Records shown:
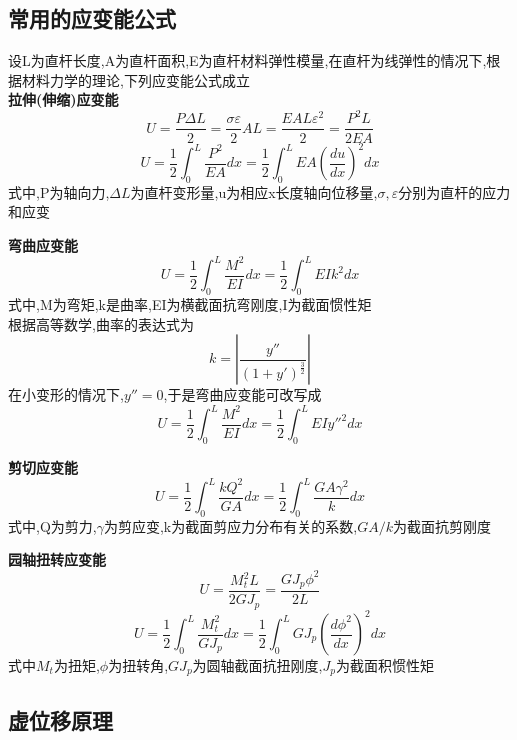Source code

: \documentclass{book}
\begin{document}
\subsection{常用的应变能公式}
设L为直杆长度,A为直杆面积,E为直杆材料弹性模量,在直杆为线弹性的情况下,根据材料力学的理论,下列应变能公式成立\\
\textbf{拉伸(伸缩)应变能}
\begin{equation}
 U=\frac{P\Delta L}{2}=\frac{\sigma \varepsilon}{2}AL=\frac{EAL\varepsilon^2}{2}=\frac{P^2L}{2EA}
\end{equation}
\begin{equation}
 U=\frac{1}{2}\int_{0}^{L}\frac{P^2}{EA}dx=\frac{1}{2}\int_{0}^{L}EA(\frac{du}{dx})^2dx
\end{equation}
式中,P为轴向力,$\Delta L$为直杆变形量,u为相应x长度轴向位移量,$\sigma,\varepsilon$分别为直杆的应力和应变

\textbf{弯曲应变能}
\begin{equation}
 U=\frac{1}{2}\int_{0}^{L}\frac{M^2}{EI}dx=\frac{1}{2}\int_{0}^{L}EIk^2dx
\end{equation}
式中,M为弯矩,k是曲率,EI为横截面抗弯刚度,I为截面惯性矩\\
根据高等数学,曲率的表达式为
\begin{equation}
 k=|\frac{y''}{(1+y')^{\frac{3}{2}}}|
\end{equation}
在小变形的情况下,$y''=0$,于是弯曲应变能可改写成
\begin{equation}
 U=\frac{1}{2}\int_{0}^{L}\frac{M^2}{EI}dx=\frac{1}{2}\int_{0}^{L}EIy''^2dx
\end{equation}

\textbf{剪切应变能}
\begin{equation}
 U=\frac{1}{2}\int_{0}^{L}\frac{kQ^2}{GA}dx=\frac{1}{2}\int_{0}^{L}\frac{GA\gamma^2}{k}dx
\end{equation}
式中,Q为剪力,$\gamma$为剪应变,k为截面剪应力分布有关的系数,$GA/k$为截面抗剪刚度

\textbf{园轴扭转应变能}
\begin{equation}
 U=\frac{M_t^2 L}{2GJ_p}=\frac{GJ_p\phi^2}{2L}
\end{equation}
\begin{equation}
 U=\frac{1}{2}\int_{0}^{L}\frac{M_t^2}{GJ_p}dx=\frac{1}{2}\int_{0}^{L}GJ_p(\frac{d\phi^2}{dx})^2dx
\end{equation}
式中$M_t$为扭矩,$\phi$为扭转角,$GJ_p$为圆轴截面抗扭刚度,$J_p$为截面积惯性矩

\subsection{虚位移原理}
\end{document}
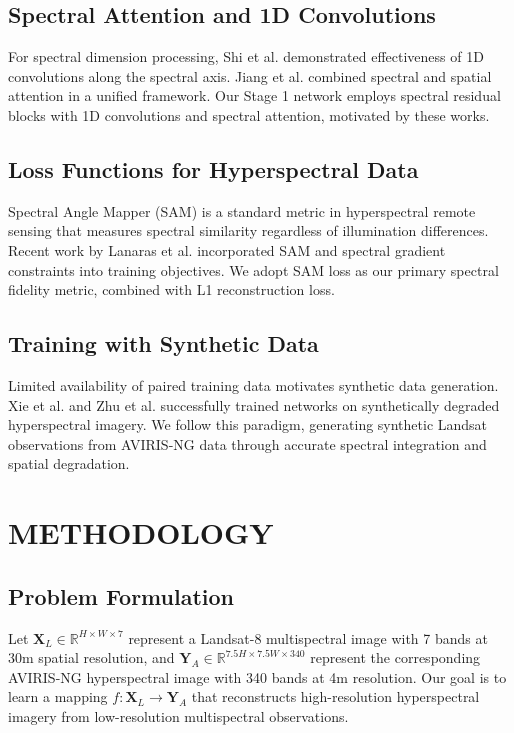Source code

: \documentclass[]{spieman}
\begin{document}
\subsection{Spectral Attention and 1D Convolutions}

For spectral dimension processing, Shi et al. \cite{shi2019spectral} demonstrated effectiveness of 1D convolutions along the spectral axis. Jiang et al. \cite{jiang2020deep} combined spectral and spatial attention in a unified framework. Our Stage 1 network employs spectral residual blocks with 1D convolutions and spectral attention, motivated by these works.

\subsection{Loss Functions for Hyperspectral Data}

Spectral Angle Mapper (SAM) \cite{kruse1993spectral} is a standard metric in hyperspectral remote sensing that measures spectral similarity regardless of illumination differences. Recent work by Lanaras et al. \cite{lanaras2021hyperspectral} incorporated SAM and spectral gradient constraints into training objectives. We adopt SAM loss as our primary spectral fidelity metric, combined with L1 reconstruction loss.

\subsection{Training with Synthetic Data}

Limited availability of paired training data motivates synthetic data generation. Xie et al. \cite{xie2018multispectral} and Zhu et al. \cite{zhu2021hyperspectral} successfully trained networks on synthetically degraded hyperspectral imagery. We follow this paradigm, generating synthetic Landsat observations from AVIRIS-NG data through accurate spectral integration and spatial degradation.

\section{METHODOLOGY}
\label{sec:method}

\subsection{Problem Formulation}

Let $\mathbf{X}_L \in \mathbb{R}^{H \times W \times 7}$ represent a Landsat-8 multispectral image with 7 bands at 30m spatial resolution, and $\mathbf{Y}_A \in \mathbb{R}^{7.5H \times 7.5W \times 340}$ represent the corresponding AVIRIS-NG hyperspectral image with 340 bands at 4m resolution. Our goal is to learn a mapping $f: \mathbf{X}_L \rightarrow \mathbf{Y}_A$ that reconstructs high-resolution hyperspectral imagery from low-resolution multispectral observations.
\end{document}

* * *

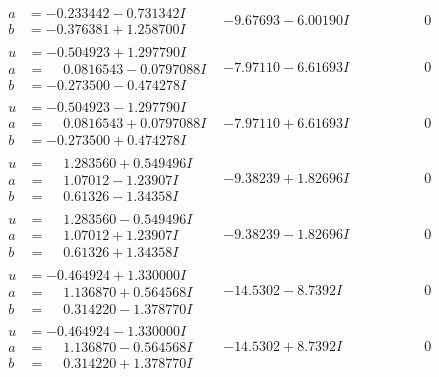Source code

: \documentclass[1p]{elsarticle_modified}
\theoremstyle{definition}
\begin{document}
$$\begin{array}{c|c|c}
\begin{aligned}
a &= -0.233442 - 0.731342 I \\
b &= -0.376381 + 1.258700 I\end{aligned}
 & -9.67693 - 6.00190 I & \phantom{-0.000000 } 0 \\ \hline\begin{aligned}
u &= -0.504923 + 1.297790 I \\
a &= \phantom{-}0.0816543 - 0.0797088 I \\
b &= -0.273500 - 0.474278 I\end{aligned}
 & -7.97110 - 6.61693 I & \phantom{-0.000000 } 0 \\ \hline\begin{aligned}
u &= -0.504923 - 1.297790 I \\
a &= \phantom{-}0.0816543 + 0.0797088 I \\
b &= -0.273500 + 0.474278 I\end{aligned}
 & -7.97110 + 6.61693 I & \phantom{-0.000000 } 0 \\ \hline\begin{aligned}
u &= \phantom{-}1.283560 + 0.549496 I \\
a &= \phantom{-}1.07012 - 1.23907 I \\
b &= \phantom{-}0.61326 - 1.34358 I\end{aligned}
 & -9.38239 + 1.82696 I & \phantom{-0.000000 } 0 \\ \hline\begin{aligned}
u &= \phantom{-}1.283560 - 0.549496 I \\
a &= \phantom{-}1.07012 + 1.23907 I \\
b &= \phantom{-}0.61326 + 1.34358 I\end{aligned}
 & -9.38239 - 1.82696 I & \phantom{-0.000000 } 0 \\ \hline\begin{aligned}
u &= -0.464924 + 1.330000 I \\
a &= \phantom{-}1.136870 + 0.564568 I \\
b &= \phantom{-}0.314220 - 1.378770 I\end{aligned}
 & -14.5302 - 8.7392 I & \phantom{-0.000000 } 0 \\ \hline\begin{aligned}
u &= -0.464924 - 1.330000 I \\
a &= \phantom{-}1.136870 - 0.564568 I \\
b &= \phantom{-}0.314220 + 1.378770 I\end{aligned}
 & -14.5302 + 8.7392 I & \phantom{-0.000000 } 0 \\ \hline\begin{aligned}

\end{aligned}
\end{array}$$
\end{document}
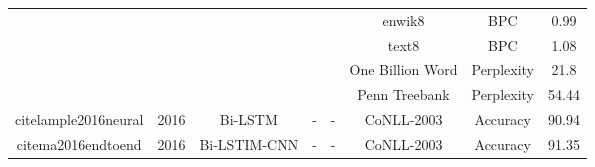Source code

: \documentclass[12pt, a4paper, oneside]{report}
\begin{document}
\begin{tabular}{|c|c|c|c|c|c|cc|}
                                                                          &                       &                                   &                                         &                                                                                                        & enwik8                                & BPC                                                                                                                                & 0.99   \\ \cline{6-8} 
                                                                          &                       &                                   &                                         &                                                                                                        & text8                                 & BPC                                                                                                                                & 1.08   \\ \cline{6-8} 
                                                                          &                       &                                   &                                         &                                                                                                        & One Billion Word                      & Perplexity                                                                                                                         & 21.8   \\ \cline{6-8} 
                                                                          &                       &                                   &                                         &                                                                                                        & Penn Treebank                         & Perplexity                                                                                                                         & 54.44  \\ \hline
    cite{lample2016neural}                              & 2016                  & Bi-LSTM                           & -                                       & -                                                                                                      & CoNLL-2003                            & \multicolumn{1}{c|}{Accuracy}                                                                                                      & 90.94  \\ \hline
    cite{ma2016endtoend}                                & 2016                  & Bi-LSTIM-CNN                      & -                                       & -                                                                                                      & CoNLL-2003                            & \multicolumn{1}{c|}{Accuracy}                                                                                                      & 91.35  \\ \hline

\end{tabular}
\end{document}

--

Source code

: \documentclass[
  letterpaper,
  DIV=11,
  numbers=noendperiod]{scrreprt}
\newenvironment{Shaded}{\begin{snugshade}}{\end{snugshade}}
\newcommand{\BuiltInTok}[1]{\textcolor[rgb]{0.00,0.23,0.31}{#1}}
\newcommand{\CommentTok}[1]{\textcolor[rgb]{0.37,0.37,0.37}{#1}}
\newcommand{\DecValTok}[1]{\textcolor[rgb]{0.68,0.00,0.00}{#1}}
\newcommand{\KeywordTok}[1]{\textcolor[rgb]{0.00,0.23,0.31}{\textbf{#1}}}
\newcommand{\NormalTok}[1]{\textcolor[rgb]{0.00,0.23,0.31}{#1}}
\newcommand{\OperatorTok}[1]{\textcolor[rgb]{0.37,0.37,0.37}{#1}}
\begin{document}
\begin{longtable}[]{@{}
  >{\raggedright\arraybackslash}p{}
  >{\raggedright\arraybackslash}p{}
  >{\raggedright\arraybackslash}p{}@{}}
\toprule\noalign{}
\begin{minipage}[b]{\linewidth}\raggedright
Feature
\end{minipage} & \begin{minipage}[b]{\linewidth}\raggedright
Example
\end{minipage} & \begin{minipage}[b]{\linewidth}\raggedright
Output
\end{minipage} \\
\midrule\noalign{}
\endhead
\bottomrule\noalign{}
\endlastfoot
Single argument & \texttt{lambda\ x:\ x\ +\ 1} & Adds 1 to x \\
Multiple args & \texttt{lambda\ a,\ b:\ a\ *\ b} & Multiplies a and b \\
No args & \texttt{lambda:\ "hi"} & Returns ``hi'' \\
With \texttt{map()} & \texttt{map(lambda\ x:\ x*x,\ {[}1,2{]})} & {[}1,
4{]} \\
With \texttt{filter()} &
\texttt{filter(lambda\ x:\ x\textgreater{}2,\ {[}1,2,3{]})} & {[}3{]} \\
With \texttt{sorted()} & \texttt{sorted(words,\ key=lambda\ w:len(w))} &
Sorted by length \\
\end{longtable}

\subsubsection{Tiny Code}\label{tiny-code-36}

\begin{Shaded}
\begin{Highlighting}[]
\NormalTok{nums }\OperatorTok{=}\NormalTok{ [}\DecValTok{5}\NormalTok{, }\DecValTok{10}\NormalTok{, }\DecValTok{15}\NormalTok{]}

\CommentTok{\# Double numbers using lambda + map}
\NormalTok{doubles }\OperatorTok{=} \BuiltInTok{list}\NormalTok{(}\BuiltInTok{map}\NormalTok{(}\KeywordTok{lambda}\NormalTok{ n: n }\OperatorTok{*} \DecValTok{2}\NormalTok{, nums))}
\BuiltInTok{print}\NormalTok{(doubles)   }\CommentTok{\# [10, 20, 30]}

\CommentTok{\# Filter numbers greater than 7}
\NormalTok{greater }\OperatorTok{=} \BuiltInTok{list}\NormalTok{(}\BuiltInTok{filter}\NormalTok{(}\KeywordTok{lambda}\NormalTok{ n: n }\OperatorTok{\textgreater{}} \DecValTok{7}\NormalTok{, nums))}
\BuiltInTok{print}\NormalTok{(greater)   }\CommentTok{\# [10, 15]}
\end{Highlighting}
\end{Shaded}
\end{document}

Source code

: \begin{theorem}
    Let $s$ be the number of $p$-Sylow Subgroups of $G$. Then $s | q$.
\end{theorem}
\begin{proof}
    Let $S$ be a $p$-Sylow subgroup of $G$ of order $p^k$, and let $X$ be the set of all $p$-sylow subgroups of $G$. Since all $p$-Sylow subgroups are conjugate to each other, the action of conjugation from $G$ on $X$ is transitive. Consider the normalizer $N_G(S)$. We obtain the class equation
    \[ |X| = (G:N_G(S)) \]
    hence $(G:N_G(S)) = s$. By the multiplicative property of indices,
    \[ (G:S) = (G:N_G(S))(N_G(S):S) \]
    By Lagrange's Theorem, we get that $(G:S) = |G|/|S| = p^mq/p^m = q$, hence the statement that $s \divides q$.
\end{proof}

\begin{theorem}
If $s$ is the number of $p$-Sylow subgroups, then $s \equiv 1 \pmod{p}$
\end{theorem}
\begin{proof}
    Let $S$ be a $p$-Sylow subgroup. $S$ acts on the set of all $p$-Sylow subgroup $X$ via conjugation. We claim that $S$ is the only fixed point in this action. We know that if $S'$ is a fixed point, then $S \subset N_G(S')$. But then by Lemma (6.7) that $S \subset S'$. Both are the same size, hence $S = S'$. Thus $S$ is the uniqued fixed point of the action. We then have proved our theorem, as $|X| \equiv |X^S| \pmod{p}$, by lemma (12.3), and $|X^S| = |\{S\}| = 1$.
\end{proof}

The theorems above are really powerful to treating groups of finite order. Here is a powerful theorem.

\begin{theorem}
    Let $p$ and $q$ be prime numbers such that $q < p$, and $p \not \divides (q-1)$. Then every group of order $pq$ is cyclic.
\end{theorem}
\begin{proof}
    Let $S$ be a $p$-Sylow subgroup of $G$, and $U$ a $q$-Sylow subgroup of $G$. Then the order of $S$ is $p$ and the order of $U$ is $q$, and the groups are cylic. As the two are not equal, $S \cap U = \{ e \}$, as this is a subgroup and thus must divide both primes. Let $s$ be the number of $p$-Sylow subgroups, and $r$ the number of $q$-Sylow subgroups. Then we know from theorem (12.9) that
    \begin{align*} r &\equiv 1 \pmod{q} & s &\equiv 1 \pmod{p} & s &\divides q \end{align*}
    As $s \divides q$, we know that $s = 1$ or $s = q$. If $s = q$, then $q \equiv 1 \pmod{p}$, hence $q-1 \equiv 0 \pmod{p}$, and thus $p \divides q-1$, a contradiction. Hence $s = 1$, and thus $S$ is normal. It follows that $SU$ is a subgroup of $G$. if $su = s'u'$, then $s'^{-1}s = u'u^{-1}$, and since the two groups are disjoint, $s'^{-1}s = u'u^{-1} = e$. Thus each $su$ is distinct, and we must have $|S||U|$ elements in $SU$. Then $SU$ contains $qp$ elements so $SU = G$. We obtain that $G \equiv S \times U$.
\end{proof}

What the exercise asks: State the count of lines in the material above that include "tabular", with no other words.

Answer space: 2